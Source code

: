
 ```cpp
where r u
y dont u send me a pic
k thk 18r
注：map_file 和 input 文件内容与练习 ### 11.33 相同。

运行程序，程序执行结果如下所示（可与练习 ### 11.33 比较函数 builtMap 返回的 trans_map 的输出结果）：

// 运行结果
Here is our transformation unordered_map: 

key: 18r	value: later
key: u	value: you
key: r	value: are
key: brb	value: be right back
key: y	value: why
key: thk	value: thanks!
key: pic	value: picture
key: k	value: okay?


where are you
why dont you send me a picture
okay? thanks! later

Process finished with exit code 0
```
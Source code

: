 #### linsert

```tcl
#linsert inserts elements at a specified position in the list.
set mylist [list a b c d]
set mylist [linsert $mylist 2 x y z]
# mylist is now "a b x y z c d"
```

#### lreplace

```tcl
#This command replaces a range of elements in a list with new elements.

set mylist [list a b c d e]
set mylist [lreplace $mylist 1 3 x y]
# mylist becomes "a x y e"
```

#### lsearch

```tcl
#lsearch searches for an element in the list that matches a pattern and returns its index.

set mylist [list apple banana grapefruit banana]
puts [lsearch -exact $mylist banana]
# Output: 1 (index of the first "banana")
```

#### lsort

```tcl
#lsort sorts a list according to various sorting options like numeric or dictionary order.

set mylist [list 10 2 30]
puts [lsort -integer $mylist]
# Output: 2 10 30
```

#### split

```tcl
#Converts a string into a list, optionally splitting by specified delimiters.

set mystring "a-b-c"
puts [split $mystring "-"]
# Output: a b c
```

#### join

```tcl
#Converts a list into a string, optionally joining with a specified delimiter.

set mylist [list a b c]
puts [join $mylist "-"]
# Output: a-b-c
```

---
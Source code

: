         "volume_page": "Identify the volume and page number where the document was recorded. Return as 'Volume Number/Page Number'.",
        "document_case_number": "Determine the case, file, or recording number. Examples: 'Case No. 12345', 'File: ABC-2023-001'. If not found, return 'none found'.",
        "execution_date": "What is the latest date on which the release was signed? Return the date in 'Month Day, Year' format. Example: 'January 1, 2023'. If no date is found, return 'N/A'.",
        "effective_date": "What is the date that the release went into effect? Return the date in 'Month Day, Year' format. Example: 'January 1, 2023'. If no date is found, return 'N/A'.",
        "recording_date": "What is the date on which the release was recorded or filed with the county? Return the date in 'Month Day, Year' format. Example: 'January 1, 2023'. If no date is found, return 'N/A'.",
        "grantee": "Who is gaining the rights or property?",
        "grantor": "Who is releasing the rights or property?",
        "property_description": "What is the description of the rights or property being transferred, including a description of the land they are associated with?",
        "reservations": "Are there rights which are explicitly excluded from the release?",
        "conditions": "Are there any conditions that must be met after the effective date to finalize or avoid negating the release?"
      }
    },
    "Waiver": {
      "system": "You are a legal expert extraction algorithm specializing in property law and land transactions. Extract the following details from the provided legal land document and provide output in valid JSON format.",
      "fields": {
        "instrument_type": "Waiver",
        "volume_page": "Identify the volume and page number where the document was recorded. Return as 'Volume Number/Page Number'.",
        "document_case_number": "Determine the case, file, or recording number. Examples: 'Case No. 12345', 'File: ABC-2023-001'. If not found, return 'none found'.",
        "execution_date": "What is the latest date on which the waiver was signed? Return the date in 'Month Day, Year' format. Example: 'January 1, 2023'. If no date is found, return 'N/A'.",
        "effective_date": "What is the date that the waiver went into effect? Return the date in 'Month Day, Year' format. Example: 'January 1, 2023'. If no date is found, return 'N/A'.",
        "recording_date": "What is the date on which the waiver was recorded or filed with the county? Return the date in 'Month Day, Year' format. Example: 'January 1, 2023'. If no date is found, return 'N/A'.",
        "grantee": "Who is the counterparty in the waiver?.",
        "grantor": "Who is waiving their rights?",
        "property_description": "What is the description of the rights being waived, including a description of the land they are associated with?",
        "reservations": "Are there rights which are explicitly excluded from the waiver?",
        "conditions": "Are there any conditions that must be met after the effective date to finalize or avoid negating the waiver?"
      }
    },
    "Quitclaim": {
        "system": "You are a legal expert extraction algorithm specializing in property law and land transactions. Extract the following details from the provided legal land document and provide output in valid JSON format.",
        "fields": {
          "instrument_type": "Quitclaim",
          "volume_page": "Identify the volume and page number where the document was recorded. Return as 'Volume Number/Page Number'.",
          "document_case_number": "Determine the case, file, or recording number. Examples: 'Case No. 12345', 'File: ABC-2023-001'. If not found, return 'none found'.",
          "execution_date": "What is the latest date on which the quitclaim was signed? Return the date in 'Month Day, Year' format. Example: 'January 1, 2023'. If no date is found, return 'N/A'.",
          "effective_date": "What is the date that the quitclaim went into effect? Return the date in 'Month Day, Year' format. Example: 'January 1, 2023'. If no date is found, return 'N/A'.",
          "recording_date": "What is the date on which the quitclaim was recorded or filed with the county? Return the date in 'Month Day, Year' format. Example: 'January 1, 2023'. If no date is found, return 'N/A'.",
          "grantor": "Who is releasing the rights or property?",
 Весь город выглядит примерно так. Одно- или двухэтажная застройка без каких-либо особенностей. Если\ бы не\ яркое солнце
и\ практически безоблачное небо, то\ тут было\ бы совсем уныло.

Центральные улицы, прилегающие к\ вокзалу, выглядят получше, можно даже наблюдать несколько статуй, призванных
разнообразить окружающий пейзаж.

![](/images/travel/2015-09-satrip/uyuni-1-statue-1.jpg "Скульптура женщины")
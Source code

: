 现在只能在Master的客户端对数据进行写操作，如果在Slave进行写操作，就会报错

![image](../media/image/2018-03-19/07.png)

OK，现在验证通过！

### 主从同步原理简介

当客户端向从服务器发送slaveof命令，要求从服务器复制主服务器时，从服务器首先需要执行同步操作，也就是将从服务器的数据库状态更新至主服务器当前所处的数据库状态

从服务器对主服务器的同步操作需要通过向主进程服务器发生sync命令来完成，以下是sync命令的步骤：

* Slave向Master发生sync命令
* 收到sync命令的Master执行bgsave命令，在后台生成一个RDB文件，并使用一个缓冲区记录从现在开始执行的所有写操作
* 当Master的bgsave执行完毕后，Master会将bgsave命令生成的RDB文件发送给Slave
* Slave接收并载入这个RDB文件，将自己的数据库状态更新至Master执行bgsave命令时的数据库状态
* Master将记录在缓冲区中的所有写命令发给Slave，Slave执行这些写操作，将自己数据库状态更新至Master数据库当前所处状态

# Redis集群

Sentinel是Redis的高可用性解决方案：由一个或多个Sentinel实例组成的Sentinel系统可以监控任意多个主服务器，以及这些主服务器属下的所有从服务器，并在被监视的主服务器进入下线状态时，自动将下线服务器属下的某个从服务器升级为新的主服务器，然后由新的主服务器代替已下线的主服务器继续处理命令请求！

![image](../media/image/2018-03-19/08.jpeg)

* * *

__Work instruction__: Each line of the data must be written out exactly as it appears.

__Written response__:
Source code

:
 ```cpp
where r u
y dont u send me a pic
k thk 18r
注：map_file 和 input 文件内容与练习 ### 11.33 相同。

运行程序，程序执行结果如下所示（可与练习 ### 11.33 比较函数 builtMap 返回的 trans_map 的输出结果）：

// 运行结果
Here is our transformation unordered_map: 

key: 18r	value: later
key: u	value: you
key: r	value: are
key: brb	value: be right back
key: y	value: why
key: thk	value: thanks!
key: pic	value: picture
key: k	value: okay?


where are you
why dont you send me a picture
okay? thanks! later

Process finished with exit code 0
```
Source code

: #### linsert

```tcl
#linsert inserts elements at a specified position in the list.
set mylist [list a b c d]
set mylist [linsert $mylist 2 x y z]
# mylist is now "a b x y z c d"
```

#### lreplace

```tcl
#This command replaces a range of elements in a list with new elements.

set mylist [list a b c d e]
set mylist [lreplace $mylist 1 3 x y]
# mylist becomes "a x y e"
```

#### lsearch

```tcl
#lsearch searches for an element in the list that matches a pattern and returns its index.

set mylist [list apple banana grapefruit banana]
puts [lsearch -exact $mylist banana]
# Output: 1 (index of the first "banana")
```

#### lsort

```tcl
#lsort sorts a list according to various sorting options like numeric or dictionary order.

set mylist [list 10 2 30]
puts [lsort -integer $mylist]
# Output: 2 10 30
```

#### split

```tcl
#Converts a string into a list, optionally splitting by specified delimiters.

set mystring "a-b-c"
puts [split $mystring "-"]
# Output: a b c
```

#### join

```tcl
#Converts a list into a string, optionally joining with a specified delimiter.

set mylist [list a b c]
puts [join $mylist "-"]
# Output: a-b-c
```

---
Source code

:         "volume_page": "Identify the volume and page number where the document was recorded. Return as 'Volume Number/Page Number'.",
        "document_case_number": "Determine the case, file, or recording number. Examples: 'Case No. 12345', 'File: ABC-2023-001'. If not found, return 'none found'.",
        "execution_date": "What is the latest date on which the release was signed? Return the date in 'Month Day, Year' format. Example: 'January 1, 2023'. If no date is found, return 'N/A'.",
        "effective_date": "What is the date that the release went into effect? Return the date in 'Month Day, Year' format. Example: 'January 1, 2023'. If no date is found, return 'N/A'.",
        "recording_date": "What is the date on which the release was recorded or filed with the county? Return the date in 'Month Day, Year' format. Example: 'January 1, 2023'. If no date is found, return 'N/A'.",
        "grantee": "Who is gaining the rights or property?",
        "grantor": "Who is releasing the rights or property?",
        "property_description": "What is the description of the rights or property being transferred, including a description of the land they are associated with?",
        "reservations": "Are there rights which are explicitly excluded from the release?",
        "conditions": "Are there any conditions that must be met after the effective date to finalize or avoid negating the release?"
      }
    },
    "Waiver": {
      "system": "You are a legal expert extraction algorithm specializing in property law and land transactions. Extract the following details from the provided legal land document and provide output in valid JSON format.",
      "fields": {
        "instrument_type": "Waiver",
        "volume_page": "Identify the volume and page number where the document was recorded. Return as 'Volume Number/Page Number'.",
        "document_case_number": "Determine the case, file, or recording number. Examples: 'Case No. 12345', 'File: ABC-2023-001'. If not found, return 'none found'.",
        "execution_date": "What is the latest date on which the waiver was signed? Return the date in 'Month Day, Year' format. Example: 'January 1, 2023'. If no date is found, return 'N/A'.",
        "effective_date": "What is the date that the waiver went into effect? Return the date in 'Month Day, Year' format. Example: 'January 1, 2023'. If no date is found, return 'N/A'.",
        "recording_date": "What is the date on which the waiver was recorded or filed with the county? Return the date in 'Month Day, Year' format. Example: 'January 1, 2023'. If no date is found, return 'N/A'.",
        "grantee": "Who is the counterparty in the waiver?.",
        "grantor": "Who is waiving their rights?",
        "property_description": "What is the description of the rights being waived, including a description of the land they are associated with?",
        "reservations": "Are there rights which are explicitly excluded from the waiver?",
        "conditions": "Are there any conditions that must be met after the effective date to finalize or avoid negating the waiver?"
      }
    },
    "Quitclaim": {
        "system": "You are a legal expert extraction algorithm specializing in property law and land transactions. Extract the following details from the provided legal land document and provide output in valid JSON format.",
        "fields": {
          "instrument_type": "Quitclaim",
          "volume_page": "Identify the volume and page number where the document was recorded. Return as 'Volume Number/Page Number'.",
          "document_case_number": "Determine the case, file, or recording number. Examples: 'Case No. 12345', 'File: ABC-2023-001'. If not found, return 'none found'.",
          "execution_date": "What is the latest date on which the quitclaim was signed? Return the date in 'Month Day, Year' format. Example: 'January 1, 2023'. If no date is found, return 'N/A'.",
          "effective_date": "What is the date that the quitclaim went into effect? Return the date in 'Month Day, Year' format. Example: 'January 1, 2023'. If no date is found, return 'N/A'.",
          "recording_date": "What is the date on which the quitclaim was recorded or filed with the county? Return the date in 'Month Day, Year' format. Example: 'January 1, 2023'. If no date is found, return 'N/A'.",
          "grantor": "Who is releasing the rights or property?",
 Весь город выглядит примерно так. Одно- или двухэтажная застройка без каких-либо особенностей. Если\ бы не\ яркое солнце
и\ практически безоблачное небо, то\ тут было\ бы совсем уныло.

Центральные улицы, прилегающие к\ вокзалу, выглядят получше, можно даже наблюдать несколько статуй, призванных
разнообразить окружающий пейзаж.

![](/images/travel/2015-09-satrip/uyuni-1-statue-1.jpg "Скульптура женщины")
Source code

: 现在只能在Master的客户端对数据进行写操作，如果在Slave进行写操作，就会报错

![image](../media/image/2018-03-19/07.png)

OK，现在验证通过！

### 主从同步原理简介

当客户端向从服务器发送slaveof命令，要求从服务器复制主服务器时，从服务器首先需要执行同步操作，也就是将从服务器的数据库状态更新至主服务器当前所处的数据库状态

从服务器对主服务器的同步操作需要通过向主进程服务器发生sync命令来完成，以下是sync命令的步骤：

* Slave向Master发生sync命令
* 收到sync命令的Master执行bgsave命令，在后台生成一个RDB文件，并使用一个缓冲区记录从现在开始执行的所有写操作
* 当Master的bgsave执行完毕后，Master会将bgsave命令生成的RDB文件发送给Slave
* Slave接收并载入这个RDB文件，将自己的数据库状态更新至Master执行bgsave命令时的数据库状态
* Master将记录在缓冲区中的所有写命令发给Slave，Slave执行这些写操作，将自己数据库状态更新至Master数据库当前所处状态

# Redis集群

Sentinel是Redis的高可用性解决方案：由一个或多个Sentinel实例组成的Sentinel系统可以监控任意多个主服务器，以及这些主服务器属下的所有从服务器，并在被监视的主服务器进入下线状态时，自动将下线服务器属下的某个从服务器升级为新的主服务器，然后由新的主服务器代替已下线的主服务器继续处理命令请求！

![image](../media/image/2018-03-19/08.jpeg)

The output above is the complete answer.